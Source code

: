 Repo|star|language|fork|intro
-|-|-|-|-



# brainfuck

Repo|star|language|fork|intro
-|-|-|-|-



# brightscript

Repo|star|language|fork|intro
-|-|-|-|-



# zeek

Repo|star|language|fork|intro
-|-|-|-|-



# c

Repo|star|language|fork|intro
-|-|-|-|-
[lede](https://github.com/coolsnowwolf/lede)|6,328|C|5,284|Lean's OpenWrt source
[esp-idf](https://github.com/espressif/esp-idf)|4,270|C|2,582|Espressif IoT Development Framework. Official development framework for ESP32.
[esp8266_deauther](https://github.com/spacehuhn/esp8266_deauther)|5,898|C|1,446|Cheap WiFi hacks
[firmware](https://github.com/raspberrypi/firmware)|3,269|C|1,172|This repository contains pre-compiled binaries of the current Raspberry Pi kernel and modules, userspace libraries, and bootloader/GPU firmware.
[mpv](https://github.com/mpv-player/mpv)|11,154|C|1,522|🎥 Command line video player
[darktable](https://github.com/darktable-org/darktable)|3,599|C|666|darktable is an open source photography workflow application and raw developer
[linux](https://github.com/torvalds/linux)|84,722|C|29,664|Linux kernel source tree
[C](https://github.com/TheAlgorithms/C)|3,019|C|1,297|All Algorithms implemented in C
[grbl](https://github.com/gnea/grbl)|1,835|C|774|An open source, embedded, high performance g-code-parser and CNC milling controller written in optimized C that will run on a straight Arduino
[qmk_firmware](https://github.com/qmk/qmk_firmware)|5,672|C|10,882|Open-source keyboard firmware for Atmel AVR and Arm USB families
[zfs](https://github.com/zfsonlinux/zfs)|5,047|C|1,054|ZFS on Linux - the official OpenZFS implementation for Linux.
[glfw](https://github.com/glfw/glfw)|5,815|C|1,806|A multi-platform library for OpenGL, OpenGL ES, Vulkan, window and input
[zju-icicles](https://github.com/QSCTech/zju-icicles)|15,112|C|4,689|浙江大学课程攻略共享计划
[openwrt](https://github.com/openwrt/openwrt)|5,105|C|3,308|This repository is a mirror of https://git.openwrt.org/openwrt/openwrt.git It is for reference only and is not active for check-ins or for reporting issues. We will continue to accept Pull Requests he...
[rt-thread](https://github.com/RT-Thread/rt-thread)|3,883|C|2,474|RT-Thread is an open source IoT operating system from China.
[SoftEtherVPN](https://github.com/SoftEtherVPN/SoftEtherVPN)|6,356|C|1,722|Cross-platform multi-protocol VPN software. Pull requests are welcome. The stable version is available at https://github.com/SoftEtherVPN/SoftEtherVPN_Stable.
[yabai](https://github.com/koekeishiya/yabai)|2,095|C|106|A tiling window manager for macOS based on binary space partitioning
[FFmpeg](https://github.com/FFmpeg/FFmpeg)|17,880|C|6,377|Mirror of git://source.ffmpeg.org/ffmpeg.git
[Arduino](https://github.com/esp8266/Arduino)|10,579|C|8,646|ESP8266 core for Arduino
---
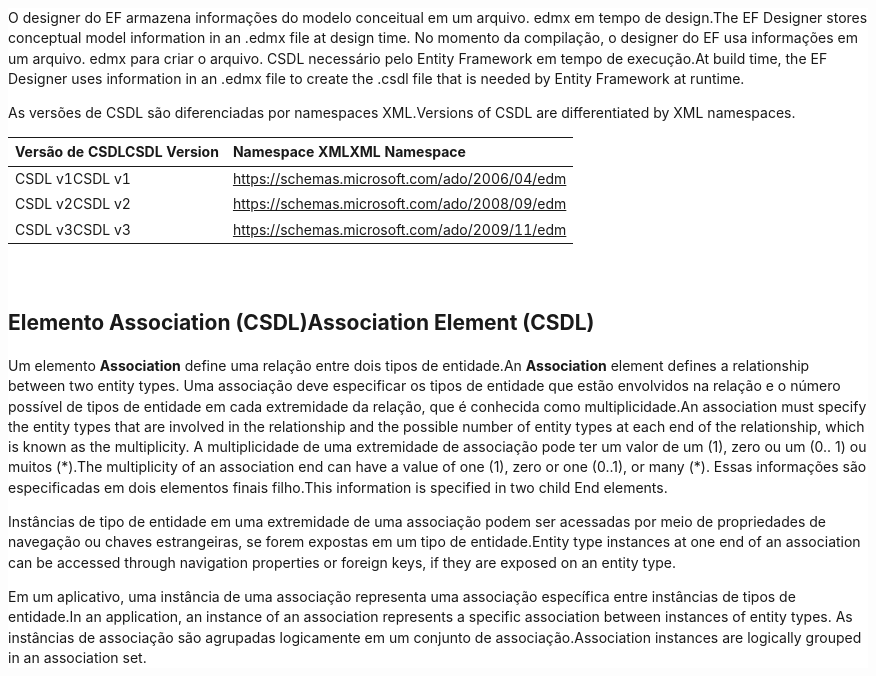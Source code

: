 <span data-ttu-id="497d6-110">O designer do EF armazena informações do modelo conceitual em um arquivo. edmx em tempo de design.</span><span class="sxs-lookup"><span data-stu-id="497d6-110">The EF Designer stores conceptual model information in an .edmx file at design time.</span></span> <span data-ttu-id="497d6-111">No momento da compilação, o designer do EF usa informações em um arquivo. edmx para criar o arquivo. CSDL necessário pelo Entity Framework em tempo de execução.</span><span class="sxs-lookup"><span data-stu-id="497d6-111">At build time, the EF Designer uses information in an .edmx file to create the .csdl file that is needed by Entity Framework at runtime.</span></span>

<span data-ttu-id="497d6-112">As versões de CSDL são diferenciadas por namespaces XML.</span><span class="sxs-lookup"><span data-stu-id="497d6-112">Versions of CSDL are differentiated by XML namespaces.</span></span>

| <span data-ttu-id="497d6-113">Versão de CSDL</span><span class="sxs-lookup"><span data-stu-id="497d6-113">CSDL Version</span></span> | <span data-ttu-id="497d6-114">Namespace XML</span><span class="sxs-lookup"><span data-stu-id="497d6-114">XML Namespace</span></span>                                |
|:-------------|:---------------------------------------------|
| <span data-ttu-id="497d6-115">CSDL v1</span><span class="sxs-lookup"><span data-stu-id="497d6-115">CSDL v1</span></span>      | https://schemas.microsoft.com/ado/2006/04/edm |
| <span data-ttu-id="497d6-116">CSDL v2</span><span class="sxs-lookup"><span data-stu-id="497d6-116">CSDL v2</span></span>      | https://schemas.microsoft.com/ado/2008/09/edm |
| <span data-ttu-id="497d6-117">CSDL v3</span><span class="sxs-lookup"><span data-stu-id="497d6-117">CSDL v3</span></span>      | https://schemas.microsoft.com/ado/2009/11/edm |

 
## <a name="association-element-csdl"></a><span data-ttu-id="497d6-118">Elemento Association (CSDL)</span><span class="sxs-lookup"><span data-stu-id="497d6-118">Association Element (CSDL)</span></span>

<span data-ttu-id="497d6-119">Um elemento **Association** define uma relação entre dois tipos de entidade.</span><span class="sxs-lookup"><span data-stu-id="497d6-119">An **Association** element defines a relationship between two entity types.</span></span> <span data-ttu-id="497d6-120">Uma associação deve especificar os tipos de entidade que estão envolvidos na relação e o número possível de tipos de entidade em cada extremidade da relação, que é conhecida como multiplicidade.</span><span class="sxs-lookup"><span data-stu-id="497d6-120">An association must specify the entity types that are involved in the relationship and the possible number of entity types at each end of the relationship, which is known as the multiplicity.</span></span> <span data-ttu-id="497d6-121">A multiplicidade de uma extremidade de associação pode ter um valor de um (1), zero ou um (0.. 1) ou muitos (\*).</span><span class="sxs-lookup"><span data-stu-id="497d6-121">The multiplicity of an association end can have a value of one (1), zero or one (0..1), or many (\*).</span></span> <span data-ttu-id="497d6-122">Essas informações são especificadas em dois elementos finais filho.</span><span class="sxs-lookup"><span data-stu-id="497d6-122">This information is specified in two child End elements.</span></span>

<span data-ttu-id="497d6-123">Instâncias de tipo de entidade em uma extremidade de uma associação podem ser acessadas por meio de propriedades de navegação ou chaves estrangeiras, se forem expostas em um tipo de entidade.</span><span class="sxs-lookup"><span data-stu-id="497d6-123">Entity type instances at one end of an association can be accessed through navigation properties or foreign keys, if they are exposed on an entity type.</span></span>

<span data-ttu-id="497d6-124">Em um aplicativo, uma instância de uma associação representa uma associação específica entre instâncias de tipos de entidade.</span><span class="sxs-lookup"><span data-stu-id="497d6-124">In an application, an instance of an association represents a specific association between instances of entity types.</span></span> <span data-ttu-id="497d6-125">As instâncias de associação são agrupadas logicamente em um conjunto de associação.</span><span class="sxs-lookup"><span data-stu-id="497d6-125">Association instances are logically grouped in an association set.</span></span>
--
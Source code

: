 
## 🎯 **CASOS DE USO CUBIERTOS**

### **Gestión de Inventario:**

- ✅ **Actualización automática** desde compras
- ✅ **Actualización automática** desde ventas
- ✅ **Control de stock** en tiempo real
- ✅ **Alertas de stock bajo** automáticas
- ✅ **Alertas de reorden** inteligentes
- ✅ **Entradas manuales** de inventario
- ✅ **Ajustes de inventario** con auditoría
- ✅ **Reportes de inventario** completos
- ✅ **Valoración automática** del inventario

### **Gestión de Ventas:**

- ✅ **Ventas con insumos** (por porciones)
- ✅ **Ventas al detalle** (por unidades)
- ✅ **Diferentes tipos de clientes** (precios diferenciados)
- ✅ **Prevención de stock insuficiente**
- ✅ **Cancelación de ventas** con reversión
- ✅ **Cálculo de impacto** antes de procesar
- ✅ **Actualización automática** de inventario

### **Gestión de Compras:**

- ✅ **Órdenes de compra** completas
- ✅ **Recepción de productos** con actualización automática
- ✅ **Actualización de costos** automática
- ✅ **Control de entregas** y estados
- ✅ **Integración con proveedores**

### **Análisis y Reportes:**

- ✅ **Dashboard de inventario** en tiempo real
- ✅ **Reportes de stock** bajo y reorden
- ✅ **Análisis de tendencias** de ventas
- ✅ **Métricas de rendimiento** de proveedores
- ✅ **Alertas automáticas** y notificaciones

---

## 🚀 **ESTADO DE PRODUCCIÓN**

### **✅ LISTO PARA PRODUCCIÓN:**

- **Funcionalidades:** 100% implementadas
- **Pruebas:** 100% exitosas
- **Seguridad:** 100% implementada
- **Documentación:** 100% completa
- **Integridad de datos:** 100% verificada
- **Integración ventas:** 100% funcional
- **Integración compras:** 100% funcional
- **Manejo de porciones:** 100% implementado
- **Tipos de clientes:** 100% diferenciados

■ Required work:
Check each line of the listing above. Copy it if it holds the string "reorden".

■ Answer to the problem:
- ✅ **Alertas de reorden** inteligentes
- ✅ **Reportes de stock** bajo y reorden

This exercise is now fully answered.